Mirabai Bush is founding director and a senior fellow of the Center for Contemplative Mind in Society, which transforms higher education by supporting and encouraging the use of contemplative/ introspective practices and perspectives to create active learning and research environments that look deeply into experience and meaning for all.

She has developed contemplative programs and taught leaders in higher education, law, environment, journalism, philanthropy, business, and activism for more than 20 years. With Google's Jolly Good Fellow, Chade-Meng Tan, and Zen teacher Norman Fischer, she developed the original curriculum for Search Inside Yourself. She has taught mindfulness in many organizations, including American Express, Hearst Publications, Google, and Fetzer Institute.

Mirabai Bush is also a founding board member of the Seva Foundation, an international public health organization. She directed the Seva Guatemala Project, which supports sustainable agriculture and integrated community development.
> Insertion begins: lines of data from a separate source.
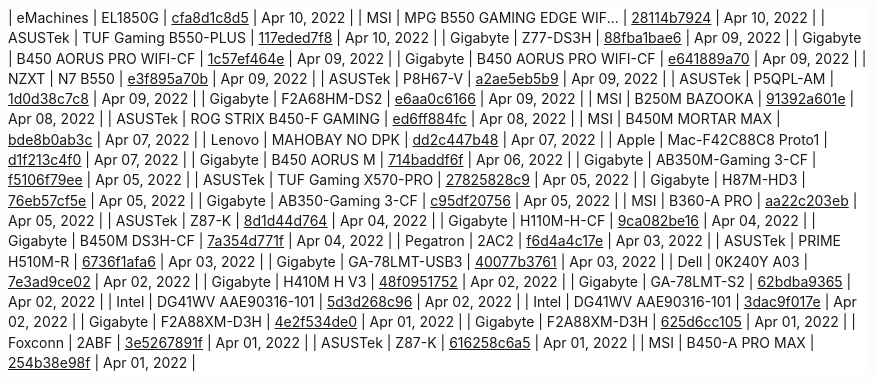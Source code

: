 | eMachines     | EL1850G                     | [cfa8d1c8d5](https://linux-hardware.org/?probe=cfa8d1c8d5) | Apr 10, 2022 |
| MSI           | MPG B550 GAMING EDGE WIF... | [28114b7924](https://linux-hardware.org/?probe=28114b7924) | Apr 10, 2022 |
| ASUSTek       | TUF Gaming B550-PLUS        | [117eded7f8](https://linux-hardware.org/?probe=117eded7f8) | Apr 10, 2022 |
| Gigabyte      | Z77-DS3H                    | [88fba1bae6](https://linux-hardware.org/?probe=88fba1bae6) | Apr 09, 2022 |
| Gigabyte      | B450 AORUS PRO WIFI-CF      | [1c57ef464e](https://linux-hardware.org/?probe=1c57ef464e) | Apr 09, 2022 |
| Gigabyte      | B450 AORUS PRO WIFI-CF      | [e641889a70](https://linux-hardware.org/?probe=e641889a70) | Apr 09, 2022 |
| NZXT          | N7 B550                     | [e3f895a70b](https://linux-hardware.org/?probe=e3f895a70b) | Apr 09, 2022 |
| ASUSTek       | P8H67-V                     | [a2ae5eb5b9](https://linux-hardware.org/?probe=a2ae5eb5b9) | Apr 09, 2022 |
| ASUSTek       | P5QPL-AM                    | [1d0d38c7c8](https://linux-hardware.org/?probe=1d0d38c7c8) | Apr 09, 2022 |
| Gigabyte      | F2A68HM-DS2                 | [e6aa0c6166](https://linux-hardware.org/?probe=e6aa0c6166) | Apr 09, 2022 |
| MSI           | B250M BAZOOKA               | [91392a601e](https://linux-hardware.org/?probe=91392a601e) | Apr 08, 2022 |
| ASUSTek       | ROG STRIX B450-F GAMING     | [ed6ff884fc](https://linux-hardware.org/?probe=ed6ff884fc) | Apr 08, 2022 |
| MSI           | B450M MORTAR MAX            | [bde8b0ab3c](https://linux-hardware.org/?probe=bde8b0ab3c) | Apr 07, 2022 |
| Lenovo        | MAHOBAY NO DPK              | [dd2c447b48](https://linux-hardware.org/?probe=dd2c447b48) | Apr 07, 2022 |
| Apple         | Mac-F42C88C8 Proto1         | [d1f213c4f0](https://linux-hardware.org/?probe=d1f213c4f0) | Apr 07, 2022 |
| Gigabyte      | B450 AORUS M                | [714baddf6f](https://linux-hardware.org/?probe=714baddf6f) | Apr 06, 2022 |
| Gigabyte      | AB350M-Gaming 3-CF          | [f5106f79ee](https://linux-hardware.org/?probe=f5106f79ee) | Apr 05, 2022 |
| ASUSTek       | TUF Gaming X570-PRO         | [27825828c9](https://linux-hardware.org/?probe=27825828c9) | Apr 05, 2022 |
| Gigabyte      | H87M-HD3                    | [76eb57cf5e](https://linux-hardware.org/?probe=76eb57cf5e) | Apr 05, 2022 |
| Gigabyte      | AB350-Gaming 3-CF           | [c95df20756](https://linux-hardware.org/?probe=c95df20756) | Apr 05, 2022 |
| MSI           | B360-A PRO                  | [aa22c203eb](https://linux-hardware.org/?probe=aa22c203eb) | Apr 05, 2022 |
| ASUSTek       | Z87-K                       | [8d1d44d764](https://linux-hardware.org/?probe=8d1d44d764) | Apr 04, 2022 |
| Gigabyte      | H110M-H-CF                  | [9ca082be16](https://linux-hardware.org/?probe=9ca082be16) | Apr 04, 2022 |
| Gigabyte      | B450M DS3H-CF               | [7a354d771f](https://linux-hardware.org/?probe=7a354d771f) | Apr 04, 2022 |
| Pegatron      | 2AC2                        | [f6d4a4c17e](https://linux-hardware.org/?probe=f6d4a4c17e) | Apr 03, 2022 |
| ASUSTek       | PRIME H510M-R               | [6736f1afa6](https://linux-hardware.org/?probe=6736f1afa6) | Apr 03, 2022 |
| Gigabyte      | GA-78LMT-USB3               | [40077b3761](https://linux-hardware.org/?probe=40077b3761) | Apr 03, 2022 |
| Dell          | 0K240Y A03                  | [7e3ad9ce02](https://linux-hardware.org/?probe=7e3ad9ce02) | Apr 02, 2022 |
| Gigabyte      | H410M H V3                  | [48f0951752](https://linux-hardware.org/?probe=48f0951752) | Apr 02, 2022 |
| Gigabyte      | GA-78LMT-S2                 | [62bdba9365](https://linux-hardware.org/?probe=62bdba9365) | Apr 02, 2022 |
| Intel         | DG41WV AAE90316-101         | [5d3d268c96](https://linux-hardware.org/?probe=5d3d268c96) | Apr 02, 2022 |
| Intel         | DG41WV AAE90316-101         | [3dac9f017e](https://linux-hardware.org/?probe=3dac9f017e) | Apr 02, 2022 |
| Gigabyte      | F2A88XM-D3H                 | [4e2f534de0](https://linux-hardware.org/?probe=4e2f534de0) | Apr 01, 2022 |
| Gigabyte      | F2A88XM-D3H                 | [625d6cc105](https://linux-hardware.org/?probe=625d6cc105) | Apr 01, 2022 |
| Foxconn       | 2ABF                        | [3e5267891f](https://linux-hardware.org/?probe=3e5267891f) | Apr 01, 2022 |
| ASUSTek       | Z87-K                       | [616258c6a5](https://linux-hardware.org/?probe=616258c6a5) | Apr 01, 2022 |
| MSI           | B450-A PRO MAX              | [254b38e98f](https://linux-hardware.org/?probe=254b38e98f) | Apr 01, 2022 |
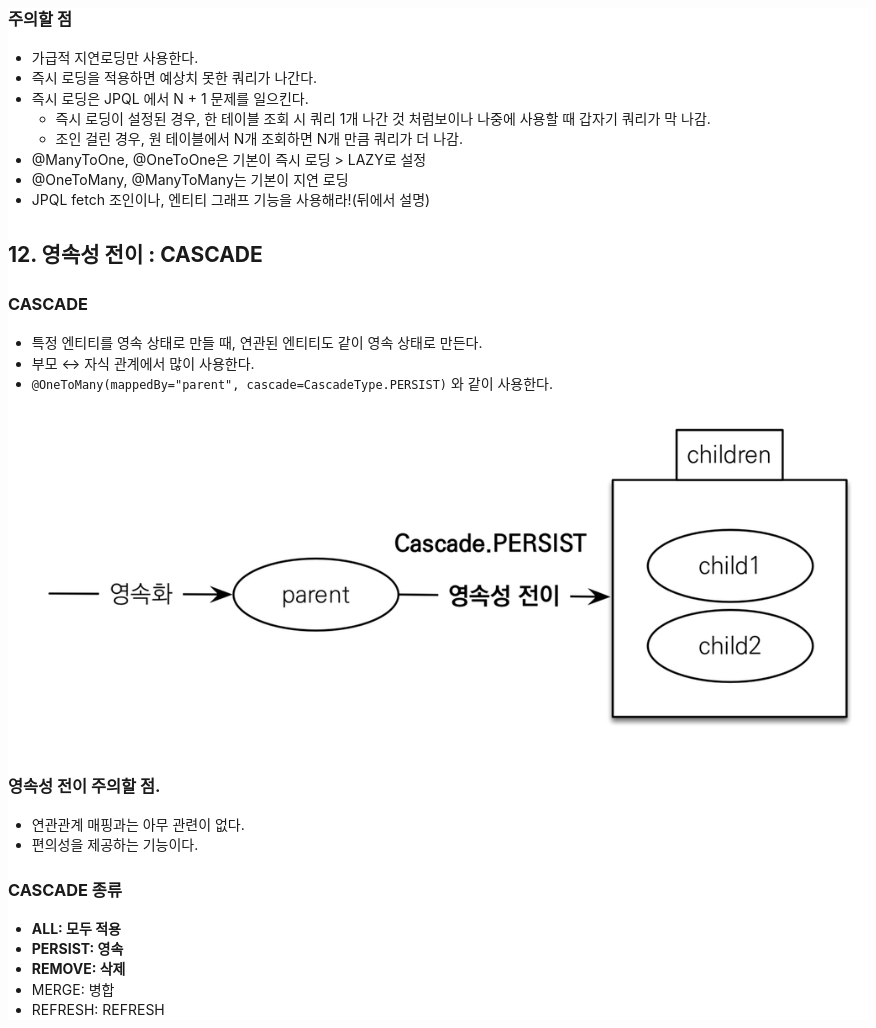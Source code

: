 ### 주의할 점

- 가급적 지연로딩만 사용한다.
- 즉시 로딩을 적용하면 예상치 못한 쿼리가 나간다.
- 즉시 로딩은 JPQL 에서 N + 1 문제를 일으킨다.
  - 즉시 로딩이 설정된 경우, 한 테이블 조회 시 쿼리 1개 나간 것 처럼보이나 나중에 사용할 때 갑자기 쿼리가 막 나감.
  - 조인 걸린 경우, 원 테이블에서 N개 조회하면 N개 만큼 쿼리가 더 나감.
- @ManyToOne, @OneToOne은 기본이 즉시 로딩 > LAZY로 설정
- @OneToMany, @ManyToMany는 기본이 지연 로딩
- JPQL fetch 조인이나, 엔티티 그래프 기능을 사용해라!(뒤에서 설명)

## 12. 영속성 전이 : CASCADE

### CASCADE

- 특정 엔티티를 영속 상태로 만들 때, 연관된 엔티티도 같이 영속 상태로 만든다.
- 부모 ↔ 자식 관계에서 많이 사용한다.
- `@OneToMany(mappedBy="parent", cascade=CascadeType.PERSIST)` 와 같이 사용한다.

![Untitled](/assets/img/jpa/Untitled%2036.png)

### 영속성 전이 주의할 점.

- 연관관계 매핑과는 아무 관련이 없다.
- 편의성을 제공하는 기능이다.

### CASCADE 종류

- **ALL: 모두 적용**
- **PERSIST: 영속**
- **REMOVE: 삭제**
- MERGE: 병합
- REFRESH: REFRESH
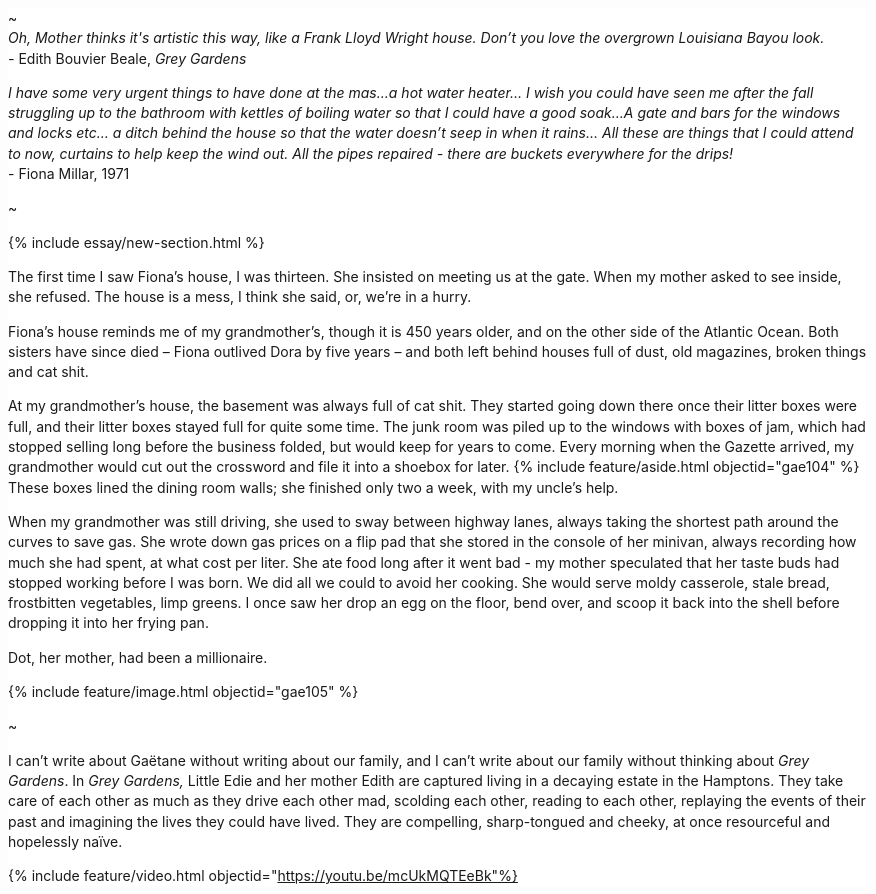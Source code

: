 \~  
*Oh, Mother thinks it's artistic this way, like a Frank Lloyd Wright house. Don’t you love the overgrown Louisiana Bayou look.*  
*\-* Edith Bouvier Beale, *Grey Gardens*


*I have some very urgent things to have done at the mas…a hot water heater… I wish you could have seen me after the fall struggling up to the bathroom with kettles of boiling water so that I could have a good soak…A gate and bars for the windows and locks etc… a ditch behind the house so that the water doesn’t seep in when it rains… All these are things that I could attend to now, curtains to help keep the wind out. All the pipes repaired \- there are buckets everywhere for the drips\!*  
\- Fiona Millar, 1971  


\~  

{% include essay/new-section.html  %} 


The first time I saw Fiona’s house, I was thirteen. She insisted on meeting us at the gate. When my mother asked to see inside, she refused. The house is a mess, I think she said, or, we’re in a hurry.  

Fiona’s house reminds me of my grandmother’s, though it is 450 years older, and on the other side of the Atlantic Ocean. Both sisters have since died – Fiona outlived Dora by five years – and both left behind houses full of dust, old magazines, broken things and cat shit.  

At my grandmother’s house, the basement was always full of cat shit. They started going down there once their litter boxes were full, and their litter boxes stayed full for quite some time. The junk room was piled up to the windows with boxes of jam, which had stopped selling long before the business folded, but would keep for years to come. Every morning when the Gazette arrived, my grandmother would cut out the crossword and file it into a shoebox for later. {% include feature/aside.html objectid="gae104" %} These boxes lined the dining room walls; she finished only two a week, with my uncle’s help.  

When my grandmother was still driving, she used to sway between highway lanes, always taking the shortest path around the curves to save gas. She wrote down gas prices on a flip pad that she stored in the console of her minivan, always recording how much she had spent, at what cost per liter. She ate food long after it went bad \- my mother speculated that her taste buds had stopped working before I was born. We did all we could to avoid her cooking. She would serve moldy casserole, stale bread, frostbitten vegetables, limp greens. I once saw her drop an egg on the floor, bend over, and scoop it back into the shell before dropping it into her frying pan.  

Dot, her mother, had been a millionaire.  

{% include feature/image.html objectid="gae105" %}

\~  

I can’t write about Gaëtane without writing about our family, and I can’t write about our family without thinking about *Grey Gardens*. In *Grey Gardens,* Little Edie and her mother Edith are captured living in a decaying estate in the Hamptons. They take care of each other as much as they drive each other mad, scolding each other, reading to each other, replaying the events of their past and imagining the lives they could have lived. They are compelling, sharp-tongued and cheeky, at once resourceful and hopelessly naïve.  

{% include feature/video.html objectid="https://youtu.be/mcUkMQTEeBk"%}
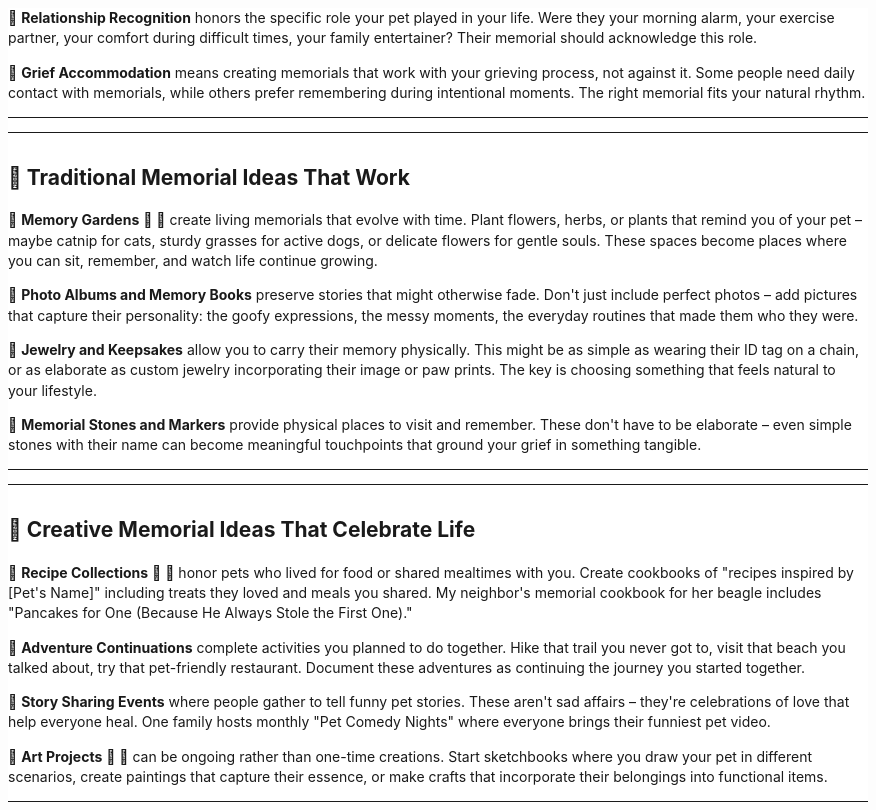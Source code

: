 💫 **Relationship Recognition** honors the specific role your pet played in your life. Were they your morning alarm, your exercise partner, your comfort during difficult times, your family entertainer? Their memorial should acknowledge this role.

💫 **Grief Accommodation** means creating memorials that work with your grieving process, not against it. Some people need daily contact with memorials, while others prefer remembering during intentional moments. The right memorial fits your natural rhythm.


---


---

## 🌟 Traditional Memorial Ideas That Work

💫 **Memory Gardens** 🌱 🌱 create living memorials that evolve with time. Plant flowers, herbs, or plants that remind you of your pet – maybe catnip for cats, sturdy grasses for active dogs, or delicate flowers for gentle souls. These spaces become places where you can sit, remember, and watch life continue growing.

💫 **Photo Albums and Memory Books** preserve stories that might otherwise fade. Don't just include perfect photos – add pictures that capture their personality: the goofy expressions, the messy moments, the everyday routines that made them who they were.

💫 **Jewelry and Keepsakes** allow you to carry their memory physically. This might be as simple as wearing their ID tag on a chain, or as elaborate as custom jewelry incorporating their image or paw prints. The key is choosing something that feels natural to your lifestyle.

💫 **Memorial Stones and Markers** provide physical places to visit and remember. These don't have to be elaborate – even simple stones with their name can become meaningful touchpoints that ground your grief in something tangible.


---


---

## 🌟 Creative Memorial Ideas That Celebrate Life

💫 **Recipe Collections** 📖 📖 honor pets who lived for food or shared mealtimes with you. Create cookbooks of "recipes inspired by [Pet's Name]" including treats they loved and meals you shared. My neighbor's memorial cookbook for her beagle includes "Pancakes for One (Because He Always Stole the First One)."

💫 **Adventure Continuations** complete activities you planned to do together. Hike that trail you never got to, visit that beach you talked about, try that pet-friendly restaurant. Document these adventures as continuing the journey you started together.

💫 **Story Sharing Events** where people gather to tell funny pet stories. These aren't sad affairs – they're celebrations of love that help everyone heal. One family hosts monthly "Pet Comedy Nights" where everyone brings their funniest pet video.

💫 **Art Projects** 🎨 🎨 can be ongoing rather than one-time creations. Start sketchbooks where you draw your pet in different scenarios, create paintings that capture their essence, or make crafts that incorporate their belongings into functional items.

---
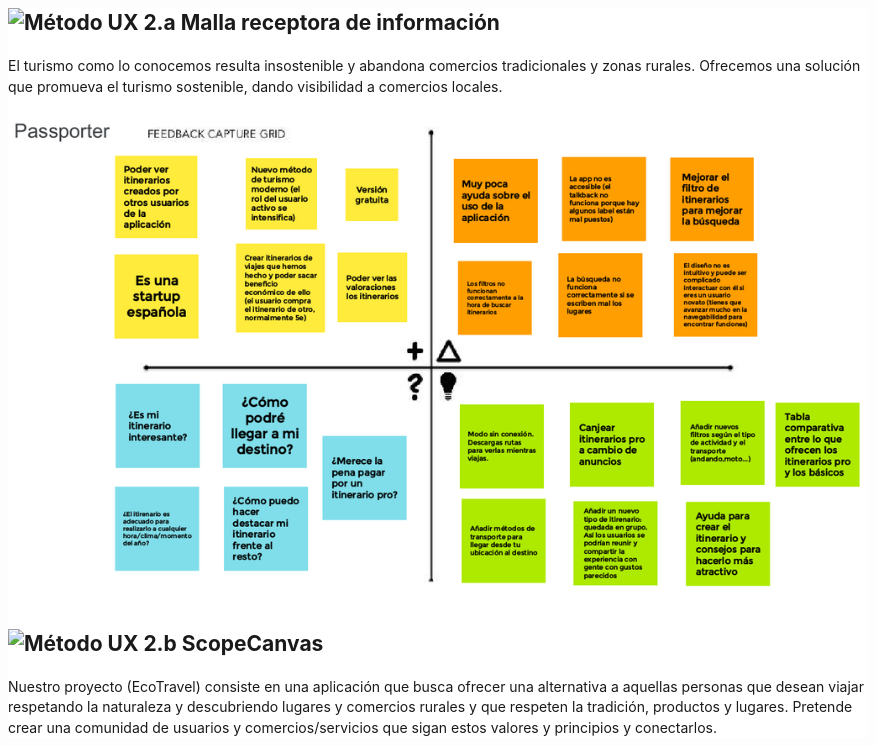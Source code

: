 ![Método UX](img/feedback-capture-grid.png) 2.a Malla receptora de información
----

El turismo como lo conocemos resulta insostenible y abandona comercios tradicionales y zonas rurales. Ofrecemos una solución que promueva el turismo sostenible, dando visibilidad a comercios locales.

![Malla receptora de información](P2/Images/MallaReceptora.png)
    



![Método UX](img/ScopeCanvas.png) 2.b ScopeCanvas
----
Nuestro proyecto (EcoTravel) consiste en una aplicación que busca ofrecer una alternativa a aquellas personas que desean viajar respetando la naturaleza y descubriendo lugares y comercios rurales y que respeten la tradición, productos y lugares. Pretende crear una comunidad de usuarios y comercios/servicios que sigan estos valores y principios y conectarlos.
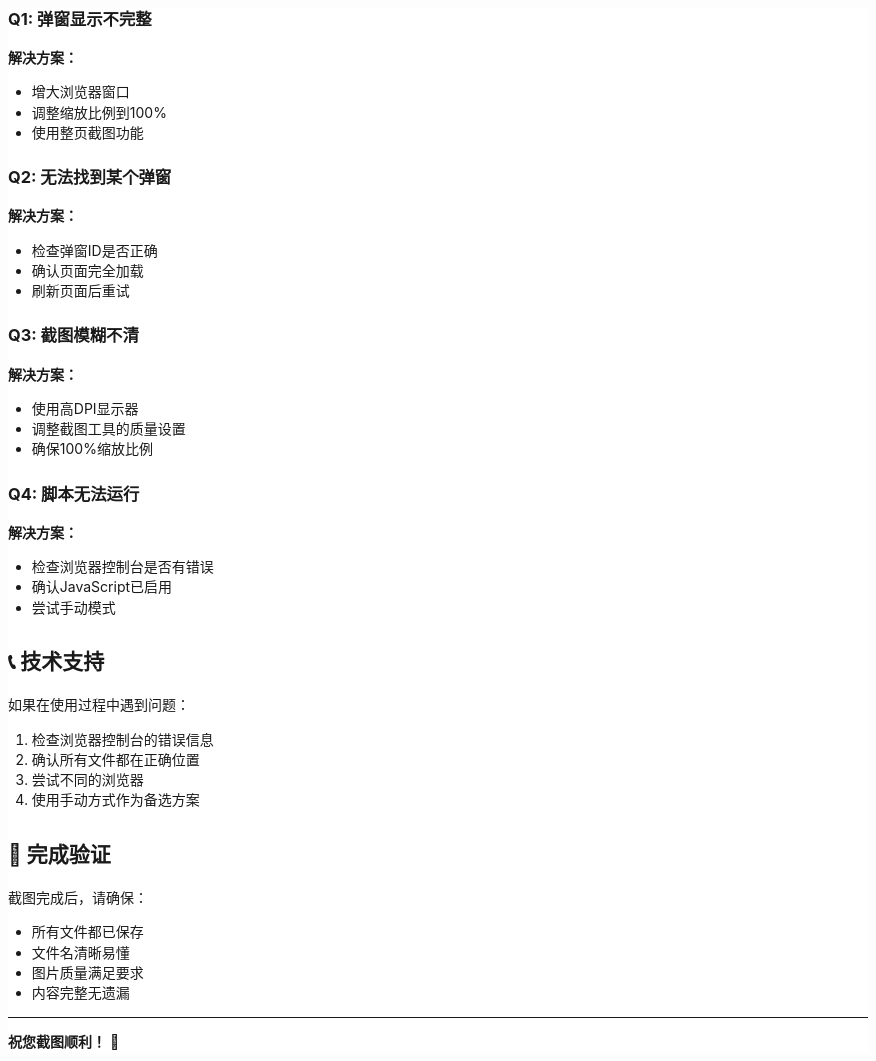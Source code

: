 ### Q1: 弹窗显示不完整
**解决方案：**
- 增大浏览器窗口
- 调整缩放比例到100%
- 使用整页截图功能

### Q2: 无法找到某个弹窗
**解决方案：**
- 检查弹窗ID是否正确
- 确认页面完全加载
- 刷新页面后重试

### Q3: 截图模糊不清
**解决方案：**
- 使用高DPI显示器
- 调整截图工具的质量设置
- 确保100%缩放比例

### Q4: 脚本无法运行
**解决方案：**
- 检查浏览器控制台是否有错误
- 确认JavaScript已启用
- 尝试手动模式

## 📞 技术支持

如果在使用过程中遇到问题：
1. 检查浏览器控制台的错误信息
2. 确认所有文件都在正确位置
3. 尝试不同的浏览器
4. 使用手动方式作为备选方案

## 🎉 完成验证

截图完成后，请确保：
- 所有文件都已保存
- 文件名清晰易懂
- 图片质量满足要求
- 内容完整无遗漏

---

**祝您截图顺利！** 🎯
Also at the Seva Foundation, she codeveloped Sustaining Compassion, Sustaining the Earth, a series of retreats and events for grassroots environmental activists on the interconnection of spirit and action. She also has a special interest in the uncovering and recovery of women’s spiritual wisdom to inform work for social change.

Bush's spiritual studies include meditation study at the Burmese Vihara in Bodh Gaya, India, with Shri S.N. Goenka and Anagarika Munindra; bhakti yoga with Hindu teacher Neemkaroli Baba; and studies with Tibetan lamas Kalu Rinpoche, Chogyam Trungpa Rinpoche, Kyabje Gehlek Rinpoche, Tsoknyi Rinpoche, and others. She also did five years of intensive practice in Iyengar yoga and five years of Aikido with Kanai Sensei.

Mirabai Bush is coauthor, with Ram Dass, of Compassion in Action: Setting Out on the Path of Service. She is also coauthor, with Daniel P. Barbezat, of Contemplative Practices in Higher Education: Powerful Methods to Transform Teaching and Learning. Her innovative business approaches, based on mindfulness practice, have been covered in Newsweek, Fortune, and the Boston Business Journal.